- [Work item]
From the listing, collect all lines containing the word "number".

|---|

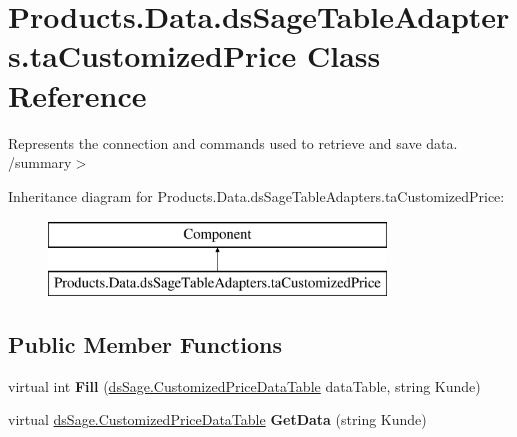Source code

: \hypertarget{class_products_1_1_data_1_1ds_sage_table_adapters_1_1ta_customized_price}{}\section{Products.\+Data.\+ds\+Sage\+Table\+Adapters.\+ta\+Customized\+Price Class Reference}
\label{class_products_1_1_data_1_1ds_sage_table_adapters_1_1ta_customized_price}


Represents the connection and commands used to retrieve and save data. /summary$>$  


Inheritance diagram for Products.\+Data.\+ds\+Sage\+Table\+Adapters.\+ta\+Customized\+Price\+:\begin{figure}[H]
\begin{center}
\leavevmode
\includegraphics[height=2.000000cm]{class_products_1_1_data_1_1ds_sage_table_adapters_1_1ta_customized_price}
\end{center}
\end{figure}
\subsection*{Public Member Functions}
\begin{DoxyCompactItemize}
\item 
virtual int {\bfseries Fill} (\hyperlink{class_products_1_1_data_1_1ds_sage_1_1_customized_price_data_table}{ds\+Sage.\+Customized\+Price\+Data\+Table} data\+Table, string Kunde)\hypertarget{class_products_1_1_data_1_1ds_sage_table_adapters_1_1ta_customized_price_a4413555aebca19995243540230144315}{}\label{class_products_1_1_data_1_1ds_sage_table_adapters_1_1ta_customized_price_a4413555aebca19995243540230144315}

\item 
virtual \hyperlink{class_products_1_1_data_1_1ds_sage_1_1_customized_price_data_table}{ds\+Sage.\+Customized\+Price\+Data\+Table} {\bfseries Get\+Data} (string Kunde)\hypertarget{class_products_1_1_data_1_1ds_sage_table_adapters_1_1ta_customized_price_af97f9e57ca3e0b96b6de6fb7d5c568b5}{}\label{class_products_1_1_data_1_1ds_sage_table_adapters_1_1ta_customized_price_af97f9e57ca3e0b96b6de6fb7d5c568b5}

\end{DoxyCompactItemize}
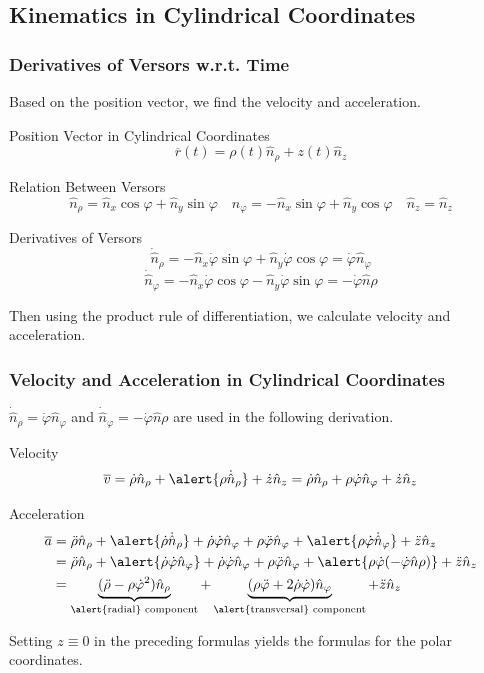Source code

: \subsection{Kinematics in Cylindrical Coordinates}
\begin{frame}
\frametitle{Derivatives of Versors w.r.t. Time}
Based on the \alert{position vector}, we find the \alert{velocity} and \alert{acceleration}.
\begin{block}{Position Vector in Cylindrical Coordinates}
\[\overline{r}(t)=\rho(t)\hat n_\rho+z(t)\hat n_z\]
\end{block}
\begin{block}{Relation Between Versors}
\[\hat n_\rho=\hat n_x\cos\varphi+\hat n_y\sin\varphi\quad \hat n_\varphi=-\hat n_x\sin\varphi+\hat n_y\cos\varphi\quad \hat n_z=\hat n_z\]
\end{block}
\begin{block}{Derivatives of Versors}
\[\dot{\hat{n}}_\rho=-\hat n_x\dot\varphi\sin\varphi+\hat n_y\dot \varphi\cos\varphi=\dot\varphi\hat n_\varphi \]
\[\dot{\hat{n}}_\varphi=-\hat n_x\dot\varphi\cos\varphi-\hat n_y\dot\varphi\sin\varphi=-\dot\varphi \hat n\rho\]
\end{block}
Then using the \alert{product rule} of differentiation, we calculate velocity and acceleration.
\end{frame}
\begin{frame}
\frametitle{Velocity and Acceleration in Cylindrical Coordinates}
\alert{$\dot{\hat{n}}_\rho=\dot\varphi\hat n_\varphi$} and \alert{$\dot{\hat{n}}_\varphi=-\dot\varphi \hat n\rho$} are used in the following derivation.
\begin{block}{Velocity}
\[\overline{v}=\dot\rho\hat n_\rho+\alert{\rho\dot{\hat{n}}_{\rho}}+\dot z\hat n_z=\dot\rho\hat n_\rho+\rho\dot\varphi\hat n_\varphi+\dot z\hat n_z\]
\end{block}
\begin{block}{Acceleration}
\begin{align*}\overline{a}&=\ddot\rho\hat n_\rho+\alert{\dot\rho\dot{\hat{n}}_\rho}+\dot\rho\dot\varphi\hat n_\varphi+\rho\ddot\varphi\hat n_\varphi+\alert{\rho\dot\varphi\dot{\hat{n}}_\varphi}+\ddot z\hat n_z\\
&=\ddot\rho\hat n_\rho+\alert{\dot\rho  \dot\varphi\hat n_\varphi}+\dot\rho\dot\varphi\hat n_\varphi+\rho\ddot\varphi\hat n_\varphi+\alert{\rho\dot\varphi   (-\dot\varphi \hat n\rho)}+\ddot z\hat n_z\\
&=\underbrace{(\ddot\rho-\rho\dot\varphi^2)\hat n_\rho}_{\text{\alert{radial} component}}+\underbrace{(\rho\ddot\varphi+2\dot\rho\dot\varphi)\hat n_\varphi}_{\text{\alert{transversal} component}}+\ddot z\hat n_z
\end{align*}
\end{block}
Setting \alert{$z\equiv 0$} in the preceding formulas yields the formulas for the \alert{polar coordinates}.
\end{frame}
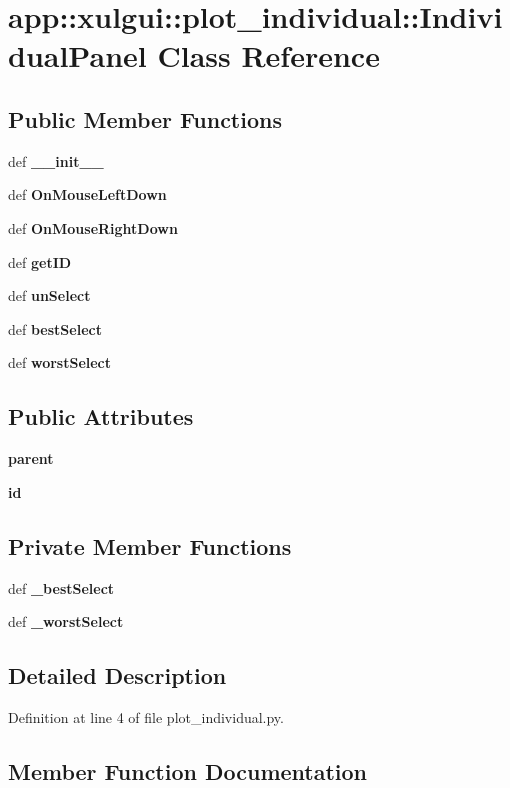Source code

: \section{app::xulgui::plot\_\-individual::IndividualPanel Class Reference}
\label{classapp_1_1xulgui_1_1plot__individual_1_1IndividualPanel}
\subsection*{Public Member Functions}
\begin{CompactItemize}
\item 
def {\bf \_\-\_\-init\_\-\_\-}
\item 
def {\bf OnMouseLeftDown}
\item 
def {\bf OnMouseRightDown}
\item 
def {\bf getID}
\item 
def {\bf unSelect}
\item 
def {\bf bestSelect}
\item 
def {\bf worstSelect}
\end{CompactItemize}
\subsection*{Public Attributes}
\begin{CompactItemize}
\item 
{\bf parent}
\item 
{\bf id}
\end{CompactItemize}
\subsection*{Private Member Functions}
\begin{CompactItemize}
\item 
def {\bf \_\-bestSelect}
\item 
def {\bf \_\-worstSelect}
\end{CompactItemize}


\subsection{Detailed Description}


Definition at line 4 of file plot\_\-individual.py.

\subsection{Member Function Documentation}
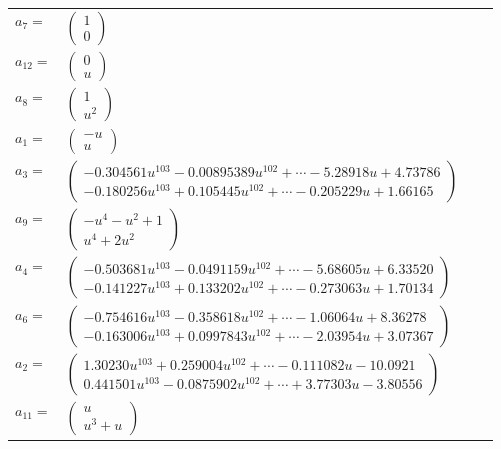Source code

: \documentclass[1p]{elsarticle_modified}
\theoremstyle{definition}
\begin{document}
\begin{tabular}{m{7pt} m{180pt} m{7pt} m{180pt} }
\flushright $a_{7}=$&$\begin{pmatrix}1\\0\end{pmatrix}$ \\
\flushright $a_{12}=$&$\begin{pmatrix}0\\u\end{pmatrix}$ \\
\flushright $a_{8}=$&$\begin{pmatrix}1\\u^2\end{pmatrix}$ \\
\flushright $a_{1}=$&$\begin{pmatrix}- u\\u\end{pmatrix}$ \\
\flushright $a_{3}=$&$\begin{pmatrix}-0.304561 u^{103}-0.00895389 u^{102}+\cdots-5.28918 u+4.73786\\-0.180256 u^{103}+0.105445 u^{102}+\cdots-0.205229 u+1.66165\end{pmatrix}$ \\
\flushright $a_{9}=$&$\begin{pmatrix}- u^4- u^2+1\\u^4+2 u^2\end{pmatrix}$ \\
\flushright $a_{4}=$&$\begin{pmatrix}-0.503681 u^{103}-0.0491159 u^{102}+\cdots-5.68605 u+6.33520\\-0.141227 u^{103}+0.133202 u^{102}+\cdots-0.273063 u+1.70134\end{pmatrix}$ \\
\flushright $a_{6}=$&$\begin{pmatrix}-0.754616 u^{103}-0.358618 u^{102}+\cdots-1.06064 u+8.36278\\-0.163006 u^{103}+0.0997843 u^{102}+\cdots-2.03954 u+3.07367\end{pmatrix}$ \\
\flushright $a_{2}=$&$\begin{pmatrix}1.30230 u^{103}+0.259004 u^{102}+\cdots-0.111082 u-10.0921\\0.441501 u^{103}-0.0875902 u^{102}+\cdots+3.77303 u-3.80556\end{pmatrix}$ \\
\flushright $a_{11}=$&$\begin{pmatrix}u\\u^3+u\end{pmatrix}$ \\

\end{tabular}
\end{document}
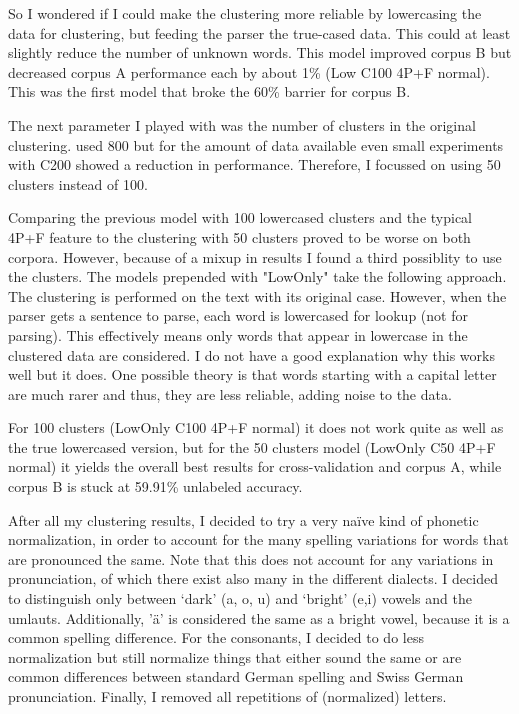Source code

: \documentclass[11pt,letterpaper, covington]{article}
\begin{document}
So I wondered if I could make the clustering more reliable by lowercasing the data for clustering, but feeding the parser the true-cased data. This could at least slightly reduce the number of unknown words. This model improved corpus B but decreased corpus A performance each by about 1\%  (Low C100 4P+F normal).  This was the first model that broke the 60\% barrier for corpus B.


The next parameter I played with was the number of clusters in the original clustering. \cite{KCC08} used 800 but for the amount of data available even small experiments with C200 showed a reduction in performance. Therefore, I focussed on using 50 clusters instead of 100. 

Comparing the previous model with 100 lowercased clusters and the typical 4P+F feature to the clustering with 50 clusters proved to be worse on both corpora. However, because of a mixup in results I found a third possiblity to use the clusters. The models prepended with "LowOnly" take the following approach. The clustering is performed on the text with its original case. However, when the parser gets a sentence to parse, each word is lowercased for lookup (not for parsing). This effectively means only words that appear in lowercase in the clustered data are considered. I do not have a good explanation why this works well but it does. One possible theory is that words starting with a capital letter are much rarer and thus, they are less reliable, adding noise to the data.

For 100 clusters (LowOnly C100 4P+F normal) it does not work quite as well as the true lowercased version, but for the 50 clusters model (LowOnly C50 4P+F normal) it yields the overall best results for cross-validation and corpus A, while corpus B is stuck at 59.91\% unlabeled accuracy. 


After all my clustering results, I decided to try a very naïve kind of phonetic normalization, in order to account for the many spelling variations for words that are pronounced the same. Note that this does not account for any variations in pronunciation, of which there exist also many in the different dialects. I decided to distinguish only between `dark' (a, o, u) and `bright' (e,i) vowels and the umlauts. Additionally, 'ä' is considered the same as a bright vowel, because it is a common spelling difference. For the consonants, I decided to do less normalization but still normalize things that either sound the same or are common differences between standard German spelling and Swiss German pronunciation. Finally, I removed all repetitions of (normalized) letters.
\end{document}
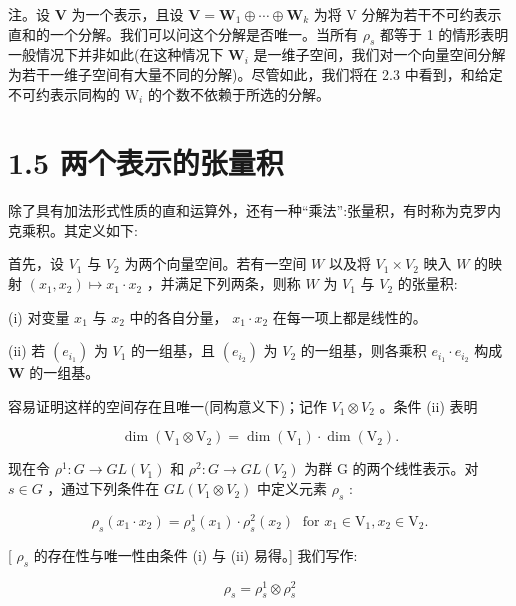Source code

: \documentclass[10pt]{article}
\begin{document}
注。设 \(\mathbf{V}\) 为一个表示，且设 \(\mathbf{V} = {\mathbf{W}}_{1} \oplus  \cdots  \oplus  {\mathbf{W}}_{k}\) 为将 \(\mathrm{V}\) 分解为若干不可约表示直和的一个分解。我们可以问这个分解是否唯一。当所有 \({\rho }_{s}\) 都等于 1 的情形表明一般情况下并非如此(在这种情况下 \({\mathbf{W}}_{i}\) 是一维子空间，我们对一个向量空间分解为若干一维子空间有大量不同的分解)。尽管如此，我们将在 2.3 中看到，和给定不可约表示同构的 \({\mathrm{W}}_{i}\) 的个数不依赖于所选的分解。

\section*{1.5 两个表示的张量积}

除了具有加法形式性质的直和运算外，还有一种“乘法”:张量积，有时称为克罗内克乘积。其定义如下:

首先，设 \({V}_{1}\) 与 \({V}_{2}\) 为两个向量空间。若有一空间 \(W\) 以及将 \({V}_{1} \times  {V}_{2}\) 映入 \(W\) 的映射 \(\left( {{x}_{1},{x}_{2}}\right)  \mapsto  {x}_{1} \cdot  {x}_{2}\) ，并满足下列两条，则称 \(W\) 为 \({V}_{1}\) 与 \({V}_{2}\) 的张量积:

(i) 对变量 \({x}_{1}\) 与 \({x}_{2}\) 中的各自分量， \({x}_{1} \cdot  {x}_{2}\) 在每一项上都是线性的。

(ii) 若 \(\left( {e}_{{i}_{1}}\right)\) 为 \({V}_{1}\) 的一组基，且 \(\left( {e}_{{i}_{2}}\right)\) 为 \({V}_{2}\) 的一组基，则各乘积 \({e}_{{i}_{1}} \cdot  {e}_{{i}_{2}}\) 构成 \(\mathbf{W}\) 的一组基。

容易证明这样的空间存在且唯一(同构意义下)；记作 \({V}_{1} \otimes  {V}_{2}\) 。条件 (ii) 表明

\[
\dim \left( {{\mathrm{V}}_{1} \otimes  {\mathrm{V}}_{2}}\right)  = \dim \left( {\mathrm{V}}_{1}\right)  \cdot  \dim \left( {\mathrm{V}}_{2}\right) .
\]

现在令 \({\rho }^{1} : G \rightarrow  {GL}\left( {V}_{1}\right)\) 和 \({\rho }^{2} : G \rightarrow  {GL}\left( {V}_{2}\right)\) 为群 G 的两个线性表示。对 \(s \in  G\) ，通过下列条件在 \({GL}\left( {{V}_{1} \otimes  {V}_{2}}\right)\) 中定义元素 \({\rho }_{s}\) :

\[
{\rho }_{s}\left( {{x}_{1} \cdot  {x}_{2}}\right)  = {\rho }_{s}^{1}\left( {x}_{1}\right)  \cdot  {\rho }_{s}^{2}\left( {x}_{2}\right) \;\text{ for }{x}_{1} \in  {\mathrm{V}}_{1},{x}_{2} \in  {\mathrm{V}}_{2}.
\]

[ \({\rho }_{s}\) 的存在性与唯一性由条件 (i) 与 (ii) 易得。] 我们写作:

\[
{\rho }_{s} = {\rho }_{s}^{1} \otimes  {\rho }_{s}^{2}
\]
\end{document}

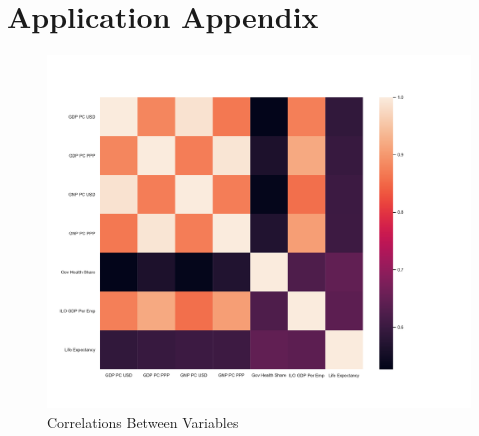 \documentclass[10pt]{article}
\begin{document}
        \begin{table}[!htbp] \centering
            \caption{Average Coefficients for Values of $p$ ($N=3,000$, Exponential Transformation) \label{sim_p_3000_exp}}
        \end{table}


\clearpage

    \section*{Application Appendix}

        \begin{figure}[H]
            \centering
            \caption{Correlations Between Variables}
            \label{LE_Health_Econ_Correlations}	
            \includegraphics[width=\linewidth,keepaspectratio=true]{../Output/Figures/LE_Health_Econ_Correlations_wb_only_short.pdf}
        \end{figure}
\end{document}

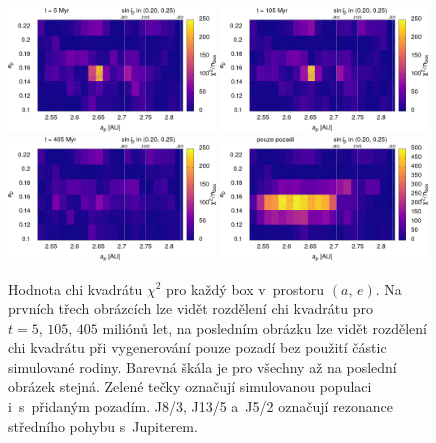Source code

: \documentclass[A4paper, 12pt, oneside, openany]{book}
\begin{document}
\immediate{}
\immediate{}
\immediate{}
\immediate{}
\begin{figure}
	\centering
	\includegraphics[width=0.49\textwidth]{obr/ae_chi_0006t.png}
	\includegraphics[width=0.49\textwidth]{obr/ae_chi_0106t.png}\\
	\includegraphics[width=0.49\textwidth]{obr/ae_chi_0406t.png}
	\includegraphics[width=0.49\textwidth]{obr/ae_chi_emptyt.png}
	\caption{Hodnota chi kvadrátu $\chi^2$ pro každý box v~prostoru $(a,\,e)$. Na prvních třech obrázcích lze vidět rozdělení chi kvadrátu pro $t=5,\,105,\,405$ miliónů let, na posledním obrázku lze vidět rozdělení chi kvadrátu při vygenerování pouze pozadí bez použití částic simulované rodiny. Barevná škála je pro všechny až na poslední obrázek stejná. Zelené tečky označují simulovanou populaci i~s~přidaným pozadím. J8/3, J13/5 a~J5/2 označují rezonance středního pohybu s~Jupiterem.} \label{fig:ae_chi2}
\end{figure}
\end{document}
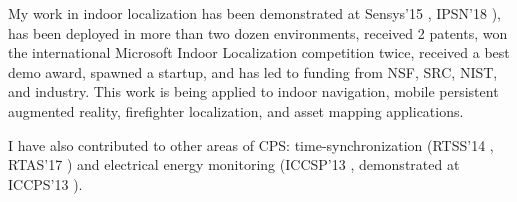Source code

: \documentclass[10pt]{article}
\begin{document}
My work in indoor localization has been demonstrated at
Sensys'15 \cite{lazik2015alpsdemo}, IPSN'18 \cite{rajagopal2018welcome}), has been deployed in more than two dozen environments, received 2 patents, won the international
Microsoft Indoor Localization competition twice, received a best demo
award, spawned a startup, and has led to funding from NSF, SRC, NIST, and
industry. This work is being applied to indoor navigation, mobile
persistent augmented reality, firefighter localization, and asset
mapping applications.  

I have also contributed to other areas of CPS:
time-synchronization (RTSS'14 \cite{buevich2013hardware}, RTAS'17 \cite{dongare2017pulsar}) and electrical energy
monitoring (ICCSP'13 \cite{rajagopal2013magnetic}, demonstrated at ICCPS'13 \cite{rajagopal2013demo}).






\end{document}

|---|

- [Output for this exercise]
So I wondered if I could make the clustering more reliable by lowercasing the data for clustering, but feeding the parser the true-cased data. This could at least slightly reduce the number of unknown words. This model improved corpus B but decreased corpus A performance each by about 1\%  (Low C100 4P+F normal).  This was the first model that broke the 60\% barrier for corpus B.
The next parameter I played with was the number of clusters in the original clustering. \cite{KCC08} used 800 but for the amount of data available even small experiments with C200 showed a reduction in performance. Therefore, I focussed on using 50 clusters instead of 100. 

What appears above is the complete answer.